Pictures paired with source code
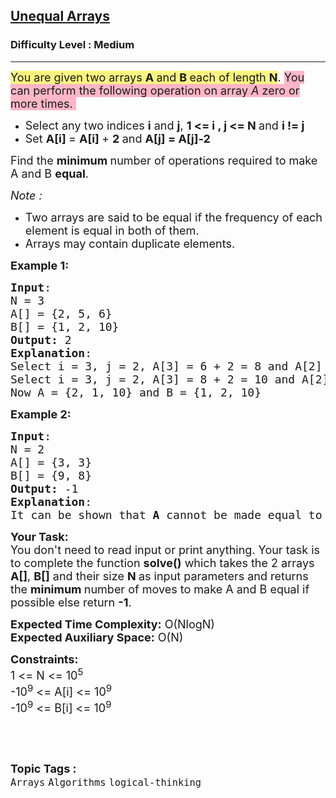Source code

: <h2><a href="https://practice.geeksforgeeks.org/problems/4db2fcd97400456c4914d5a3e8ad932cc21e3e9d/1">Unequal Arrays</a></h2><h3>Difficulty Level : Medium</h3><hr><div class="problems_problem_content__Xm_eO"><p><span style="font-size:18px"><glasp class="highlighter--highlighted" style="font-weight: inherit !important;font-style: inherit !important;line-height: inherit !important;background-color: #F9F47F !important;cursor: pointer !important;" highlightid="rit988e6ukdostny">You are given two arrays </glasp><strong><glasp class="highlighter--highlighted" style="font-weight: inherit !important;font-style: inherit !important;line-height: inherit !important;background-color: #F9F47F !important;cursor: pointer !important;" highlightid="rit988e6ukdostny">A </glasp></strong><glasp class="highlighter--highlighted" style="font-weight: inherit !important;font-style: inherit !important;line-height: inherit !important;background-color: #F9F47F !important;cursor: pointer !important;" highlightid="rit988e6ukdostny">and </glasp><strong><glasp class="highlighter--highlighted" style="font-weight: inherit !important;font-style: inherit !important;line-height: inherit !important;background-color: #F9F47F !important;cursor: pointer !important;" highlightid="rit988e6ukdostny">B </glasp></strong><glasp class="highlighter--highlighted" style="font-weight: inherit !important;font-style: inherit !important;line-height: inherit !important;background-color: #F9F47F !important;cursor: pointer !important;" highlightid="rit988e6ukdostny">each of length </glasp><strong><glasp class="highlighter--highlighted" style="font-weight: inherit !important;font-style: inherit !important;line-height: inherit !important;background-color: #F9F47F !important;cursor: pointer !important;" highlightid="rit988e6ukdostny">N</glasp></strong>.&nbsp;<glasp class="highlighter--highlighted" style="font-weight: inherit !important;font-style: inherit !important;line-height: inherit !important;background-color: #FFB6C6 !important;cursor: pointer !important;" highlightid="my78fcvae0jc46t7">You can perform the following operation on array</glasp><em><glasp class="highlighter--highlighted" style="font-weight: inherit !important;font-style: inherit !important;line-height: inherit !important;background-color: #FFB6C6 !important;cursor: pointer !important;" highlightid="my78fcvae0jc46t7"> A</glasp></em><glasp class="highlighter--highlighted" style="font-weight: inherit !important;font-style: inherit !important;line-height: inherit !important;background-color: #FFB6C6 !important;cursor: pointer !important;" highlightid="my78fcvae0jc46t7"> zero or more times.&nbsp;</glasp></span></p>

<ul>
	<li><span style="font-size:18px">Select any two indices <strong>i</strong> and <strong>j</strong>, <strong>1 &lt;= i , j &lt;= N </strong>and <strong>i != j</strong></span></li>
	<li><span style="font-size:18px">Set <strong>A[i]&nbsp;</strong>= <strong>A[i]&nbsp;</strong>+ <strong>2 </strong>and <strong>A[j] = A[j]-2 </strong></span></li>
</ul>

<p><span style="font-size:18px">Find the <strong>minimum </strong>number of operations required to make A and B <strong>equal</strong>.</span></p>

<p><em><span style="font-size:18px">Note :</span></em></p>

<ul>
	<li><span style="font-size:18px">Two arrays are said to be equal if the frequency of each element is equal in both of them.</span></li>
	<li><span style="font-size:18px">Arrays may contain duplicate elements.</span></li>
</ul>

<p><span style="font-size:18px"><strong>Example 1:</strong></span></p>

<pre><span style="font-size:18px"><strong>Input</strong>:
N = 3
A[] = {2, 5, 6}
B[] = {1, 2, 10}
<strong>Output:</strong> 2
<strong>Explanation</strong>: </span>
<span style="font-size:18px">Select i = 3, j = 2, A[3] = 6 + 2 = 8 and A[2] = 5 - 2 = 3</span>
<span style="font-size:18px">Select i = 3, j = 2, A[3] = 8 + 2 = 10 and A[2] = 3 - 2 = 1</span>
<span style="font-size:18px">Now A = {2, 1, 10} and B = {1, 2, 10}</span></pre>

<p><span style="font-size:18px"><strong>Example 2:</strong></span></p>

<pre><span style="font-size:18px"><strong>Input</strong>:
N = 2
A[] = {3, 3}
B[] = {9, 8}
<strong>Output:</strong> -1
<strong>Explanation</strong>: </span>
<span style="font-size:18px">It can be shown that <strong>A </strong>cannot be made equal to <strong>B</strong>.</span></pre>

<p><span style="font-size:18px"><strong>Your Task:&nbsp; </strong><br>
You don't need to read input or print anything. Your task is to complete the function <strong>solve()</strong> which takes the 2 arrays <strong>A[]</strong>, <strong>B[]</strong>&nbsp;and their&nbsp;size <strong>N </strong>as input parameters and returns the <strong>minimum </strong>number of moves to make A and B equal if possible else return <strong>-1</strong>.</span></p>

<p><span style="font-size:18px"><strong>Expected Time Complexity:</strong> O(NlogN)<br>
<strong>Expected Auxiliary Space:</strong> O(N)</span></p>

<p><span style="font-size:18px"><strong>Constraints:</strong><br>
1 &lt;= N &lt;= 10<sup>5</sup><br>
-10<sup>9</sup> &lt;= A[i] &lt;= 10<sup>9</sup><br>
-10<sup>9</sup> &lt;= B[i] &lt;= 10<sup>9</sup></span></p>

<p>&nbsp;</p>
</div><br><p><span style=font-size:18px><strong>Topic Tags : </strong><br><code>Arrays</code>&nbsp;<code>Algorithms</code>&nbsp;<code>logical-thinking</code>&nbsp;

# REQUIRED ACTION
Copy all the data exactly as written, but skip any picture.

# ANSWER TO THIS EXERCISE
Source code

: <h2><a href="https://practice.geeksforgeeks.org/problems/4db2fcd97400456c4914d5a3e8ad932cc21e3e9d/1">Unequal Arrays</a></h2><h3>Difficulty Level : Medium</h3><hr><div class="problems_problem_content__Xm_eO"><p><span style="font-size:18px"><glasp class="highlighter--highlighted" style="font-weight: inherit !important;font-style: inherit !important;line-height: inherit !important;background-color: #F9F47F !important;cursor: pointer !important;" highlightid="rit988e6ukdostny">You are given two arrays </glasp><strong><glasp class="highlighter--highlighted" style="font-weight: inherit !important;font-style: inherit !important;line-height: inherit !important;background-color: #F9F47F !important;cursor: pointer !important;" highlightid="rit988e6ukdostny">A </glasp></strong><glasp class="highlighter--highlighted" style="font-weight: inherit !important;font-style: inherit !important;line-height: inherit !important;background-color: #F9F47F !important;cursor: pointer !important;" highlightid="rit988e6ukdostny">and </glasp><strong><glasp class="highlighter--highlighted" style="font-weight: inherit !important;font-style: inherit !important;line-height: inherit !important;background-color: #F9F47F !important;cursor: pointer !important;" highlightid="rit988e6ukdostny">B </glasp></strong><glasp class="highlighter--highlighted" style="font-weight: inherit !important;font-style: inherit !important;line-height: inherit !important;background-color: #F9F47F !important;cursor: pointer !important;" highlightid="rit988e6ukdostny">each of length </glasp><strong><glasp class="highlighter--highlighted" style="font-weight: inherit !important;font-style: inherit !important;line-height: inherit !important;background-color: #F9F47F !important;cursor: pointer !important;" highlightid="rit988e6ukdostny">N</glasp></strong>.&nbsp;<glasp class="highlighter--highlighted" style="font-weight: inherit !important;font-style: inherit !important;line-height: inherit !important;background-color: #FFB6C6 !important;cursor: pointer !important;" highlightid="my78fcvae0jc46t7">You can perform the following operation on array</glasp><em><glasp class="highlighter--highlighted" style="font-weight: inherit !important;font-style: inherit !important;line-height: inherit !important;background-color: #FFB6C6 !important;cursor: pointer !important;" highlightid="my78fcvae0jc46t7"> A</glasp></em><glasp class="highlighter--highlighted" style="font-weight: inherit !important;font-style: inherit !important;line-height: inherit !important;background-color: #FFB6C6 !important;cursor: pointer !important;" highlightid="my78fcvae0jc46t7"> zero or more times.&nbsp;</glasp></span></p>

<ul>
	<li><span style="font-size:18px">Select any two indices <strong>i</strong> and <strong>j</strong>, <strong>1 &lt;= i , j &lt;= N </strong>and <strong>i != j</strong></span></li>
	<li><span style="font-size:18px">Set <strong>A[i]&nbsp;</strong>= <strong>A[i]&nbsp;</strong>+ <strong>2 </strong>and <strong>A[j] = A[j]-2 </strong></span></li>
</ul>

<p><span style="font-size:18px">Find the <strong>minimum </strong>number of operations required to make A and B <strong>equal</strong>.</span></p>

<p><em><span style="font-size:18px">Note :</span></em></p>

<ul>
	<li><span style="font-size:18px">Two arrays are said to be equal if the frequency of each element is equal in both of them.</span></li>
	<li><span style="font-size:18px">Arrays may contain duplicate elements.</span></li>
</ul>

<p><span style="font-size:18px"><strong>Example 1:</strong></span></p>

<pre><span style="font-size:18px"><strong>Input</strong>:
N = 3
A[] = {2, 5, 6}
B[] = {1, 2, 10}
<strong>Output:</strong> 2
<strong>Explanation</strong>: </span>
<span style="font-size:18px">Select i = 3, j = 2, A[3] = 6 + 2 = 8 and A[2] = 5 - 2 = 3</span>
<span style="font-size:18px">Select i = 3, j = 2, A[3] = 8 + 2 = 10 and A[2] = 3 - 2 = 1</span>
<span style="font-size:18px">Now A = {2, 1, 10} and B = {1, 2, 10}</span></pre>

<p><span style="font-size:18px"><strong>Example 2:</strong></span></p>

<pre><span style="font-size:18px"><strong>Input</strong>:
N = 2
A[] = {3, 3}
B[] = {9, 8}
<strong>Output:</strong> -1
<strong>Explanation</strong>: </span>
<span style="font-size:18px">It can be shown that <strong>A </strong>cannot be made equal to <strong>B</strong>.</span></pre>

<p><span style="font-size:18px"><strong>Your Task:&nbsp; </strong><br>
You don't need to read input or print anything. Your task is to complete the function <strong>solve()</strong> which takes the 2 arrays <strong>A[]</strong>, <strong>B[]</strong>&nbsp;and their&nbsp;size <strong>N </strong>as input parameters and returns the <strong>minimum </strong>number of moves to make A and B equal if possible else return <strong>-1</strong>.</span></p>

<p><span style="font-size:18px"><strong>Expected Time Complexity:</strong> O(NlogN)<br>
<strong>Expected Auxiliary Space:</strong> O(N)</span></p>

<p><span style="font-size:18px"><strong>Constraints:</strong><br>
1 &lt;= N &lt;= 10<sup>5</sup><br>
-10<sup>9</sup> &lt;= A[i] &lt;= 10<sup>9</sup><br>
-10<sup>9</sup> &lt;= B[i] &lt;= 10<sup>9</sup></span></p>

<p>&nbsp;</p>
</div><br><p><span style=font-size:18px><strong>Topic Tags : </strong><br><code>Arrays</code>&nbsp;<code>Algorithms</code>&nbsp;<code>logical-thinking</code>&nbsp;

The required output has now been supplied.